Warning!
If you are a big fan of the coming holiday season,
you might want to skip this post.
With the beauty of Fall and the magnificence of Winter (I hope ... )
comes another season that is separate from nature.
The Holiday Season.
(Already???
Didn't I put away those darn Christmas decorations just last week??)
If you are anything like me your reaction to the Holiday Season is complex. I feel I am facing down Halloween, Thanksgiving, Christmas, and New Years all in the space of about 2 months!
I know, I know ... it is only September. I can hear your thoughts: aren't you rushing things a bit?
Well, not really. The stores are stocking Halloween paraphernalia now. By October 1st Thanksgiving and Christmas stuff will be all over the place. In fact, they will start putting the Christmas stuff on mark-down by December 1. I have even seen a few references in blogs that I read about preparing for the holiday season.
"Bah! Humbug!"
For the last 2 holiday seasons (2010 and 2011) ... what I really wanted to do was skip the whole thing. But is that even possible living on planet earth!
Isn't that sad?
How did this happen to me?
I do enjoy the company of friends and family who are in a celebratory mood,
but there is so much I feel I could skip.

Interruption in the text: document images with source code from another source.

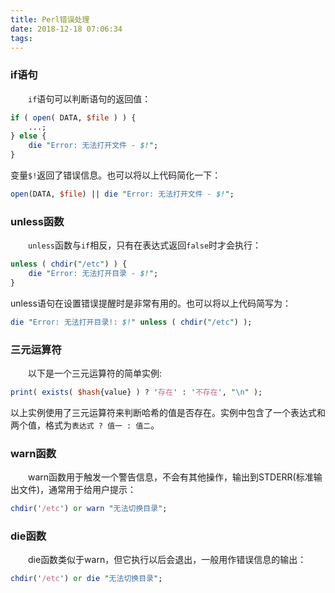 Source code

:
 ```yaml
---
title: Perl错误处理
date: 2018-12-18 07:06:34
tags:
---
```

### if语句

&emsp;&emsp;`if`语句可以判断语句的返回值：

``` perl
if ( open( DATA, $file ) ) {
    ...;
} else {
    die "Error: 无法打开文件 - $!";
}
```

变量`$!`返回了错误信息。也可以将以上代码简化一下：

``` perl
open(DATA, $file) || die "Error: 无法打开文件 - $!";
```

### unless函数

&emsp;&emsp;`unless`函数与`if`相反，只有在表达式返回`false`时才会执行：

``` perl
unless ( chdir("/etc") ) {
    die "Error: 无法打开目录 - $!";
}
```

unless语句在设置错误提醒时是非常有用的。也可以将以上代码简写为：

``` perl
die "Error: 无法打开目录!: $!" unless ( chdir("/etc") );
```

### 三元运算符

&emsp;&emsp;以下是一个三元运算符的简单实例:

``` perl
print( exists( $hash{value} ) ? '存在' : '不存在', "\n" );
```

以上实例使用了三元运算符来判断哈希的值是否存在。实例中包含了一个表达式和两个值，格式为`表达式 ? 值一 : 值二`。

### warn函数

&emsp;&emsp;warn函数用于触发一个警告信息，不会有其他操作，输出到STDERR(标准输出文件)，通常用于给用户提示：

``` perl
chdir('/etc') or warn "无法切换目录";
```

### die函数

&emsp;&emsp;die函数类似于warn，但它执行以后会退出，一般用作错误信息的输出：

``` perl
chdir('/etc') or die "无法切换目录";
``` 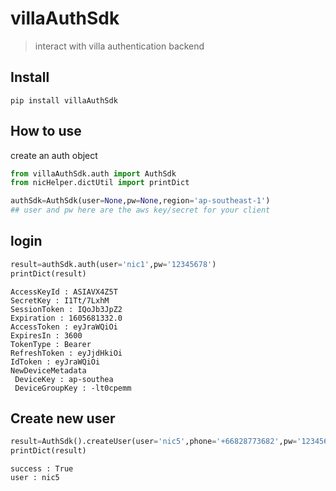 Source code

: # villaAuthSdk
> interact with villa authentication backend


## Install

`pip install villaAuthSdk`

## How to use

create an auth object

```python
from villaAuthSdk.auth import AuthSdk
from nicHelper.dictUtil import printDict
```

```python
authSdk=AuthSdk(user=None,pw=None,region='ap-southeast-1')
## user and pw here are the aws key/secret for your client
```

## login

```python
result=authSdk.auth(user='nic1',pw='12345678')
printDict(result)
```

    AccessKeyId : ASIAVX4Z5T
    SecretKey : I1Tt/7LxhM
    SessionToken : IQoJb3JpZ2
    Expiration : 1605681332.0
    AccessToken : eyJraWQiOi
    ExpiresIn : 3600
    TokenType : Bearer
    RefreshToken : eyJjdHkiOi
    IdToken : eyJraWQiOi
    NewDeviceMetadata
     DeviceKey : ap-southea
     DeviceGroupKey : -lt0cpemm


## Create new user

```python
result=AuthSdk().createUser(user='nic5',phone='+66828773682',pw='12345678',name='nic3')
printDict(result)
```

    success : True
    user : nic5

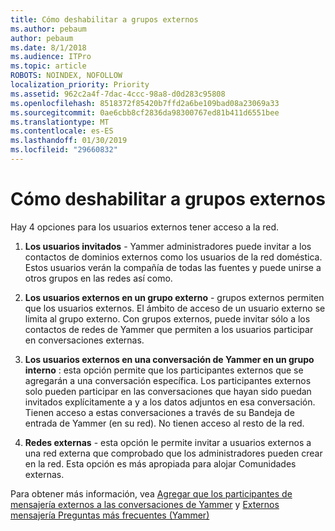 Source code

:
 ```yaml
---
title: Cómo deshabilitar a grupos externos
ms.author: pebaum
author: pebaum
ms.date: 8/1/2018
ms.audience: ITPro
ms.topic: article
ROBOTS: NOINDEX, NOFOLLOW
localization_priority: Priority
ms.assetid: 962c2a4f-7dac-4ccc-98a8-d0d283c95808
ms.openlocfilehash: 8518372f85420b7ffd2a6be109bad08a23069a33
ms.sourcegitcommit: 0ae6cbb8cf2836da98300767ed81b411d6551bee
ms.translationtype: MT
ms.contentlocale: es-ES
ms.lasthandoff: 01/30/2019
ms.locfileid: "29660832"
---
```

# <a name="how-to-disable-external-groups"></a>Cómo deshabilitar a grupos externos

Hay 4 opciones para los usuarios externos tener acceso a la red.
  
1. **Los usuarios invitados** - Yammer administradores puede invitar a los contactos de dominios externos como los usuarios de la red doméstica. Estos usuarios verán la compañía de todas las fuentes y puede unirse a otros grupos en las redes así como. 
    
2. **Los usuarios externos en un grupo externo** - grupos externos permiten que los usuarios externos. El ámbito de acceso de un usuario externo se limita al grupo externo. Con grupos externos, puede invitar sólo a los contactos de redes de Yammer que permiten a los usuarios participar en conversaciones externas. 
    
3. **Los usuarios externos en una conversación de Yammer en un grupo interno** : esta opción permite que los participantes externos que se agregarán a una conversación específica. Los participantes externos solo pueden participar en las conversaciones que hayan sido puedan invitados explícitamente a y a los datos adjuntos en esa conversación. Tienen acceso a estas conversaciones a través de su Bandeja de entrada de Yammer (en su red). No tienen acceso al resto de la red. 
    
4. **Redes externas** - esta opción le permite invitar a usuarios externos a una red externa que comprobado que los administradores pueden crear en la red. Esta opción es más apropiada para alojar Comunidades externas. 
    
Para obtener más información, vea [Agregar que los participantes de mensajería externos a las conversaciones de Yammer](https://support.office.com/article/add-external-messaging-participants-to-your-yammer-conversations-423653bb-86b2-4eac-9d7e-dca121f7c16c?ui=en-US&amp;rs=en-US&amp;ad=US) y [Externos mensajería Preguntas más frecuentes (Yammer)](https://support.office.com/article/External-messaging-FAQ-Yammer-35b59d6c-bb1c-4541-bf19-9f67d2f2b199)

I don't think the "Bah Humbug" mood happened over night. I think it has been growing steadily over the years.
Thinking back to when my kids were young, I decorated for most holidays - Easter, Halloween, Thanksgiving, and Christmas/New Years. Christmas decorating was the BIGGY! All my regular stuff got packed away to be replaced with green and red, and gold and silver STUFF!! (There's that word again.)
For about 10 years I have been backing down all the decorating. I turned a real corner Christmas 2010. That year mom was sick from Thanksgiving until Christmas. There were no decorations, cards, wrapped gifts, parties, cookie baking ... nothing, until the day I brought her home - December 23rd! The whole month of December I wanted to stop the clock so I could catch up. But Christmas still came or the spirit of Christmas arrived on the day mom came home.
Even Christmas 2011 was different. Mom was newly placed in Assisted Living that December - I still felt time-constrained to do the traditional holiday prep. New holiday traditions were forced to evolve. And the spirit of the season still arrived - just looking different.
I think in the spirit of my new "pitch it, donate it, minimize it" mood, I will prepare and participate in the Holiday Season this way:
- I will buy a precooked Thanksgiving turkey and limit the side dishes to just a few. (Maybe I will eventually evolve to celebrating with dinner out as some have suggested.)
- I will buy a Thanksgiving dessert - maybe cheese cake (I feel so bold picking cheese cake over apple pie.)
- I will drag those 8 boxes of Christmas decorations out and shrink them down to 3 or 4 (there used to be 15 boxes - big boxes - ostentatious! To be fair I inherited a bunch of Christmas stuff from my Christmas-loving mother-in-law so that holiday clutter was enormous for a few years.)
- I'll decorate a tree, put a wreath on the door, mount the candle lights in each window, and put a festive something on my kitchen table. I will stop there.
- Christmas dinner will be much like Thanksgiving - easy!
- There will be gifts (I like that part - especially wrapping and giving), but I will skip sending cards (there are a few hours saved!)
- I will avoid the overly decorated Malls with the invasive holiday music.
- And I will get mom into the car one evening in December for a ride around to see local Christmas lights - she likes that.
hmm ... seems like a lot of bullets!
No matter. I swear to you this list is WAY DOWN from 10 years ago ... scrooge-like by comparison.
Maybe if I stick to only this ... I won't feel like I need to move to another planet this season!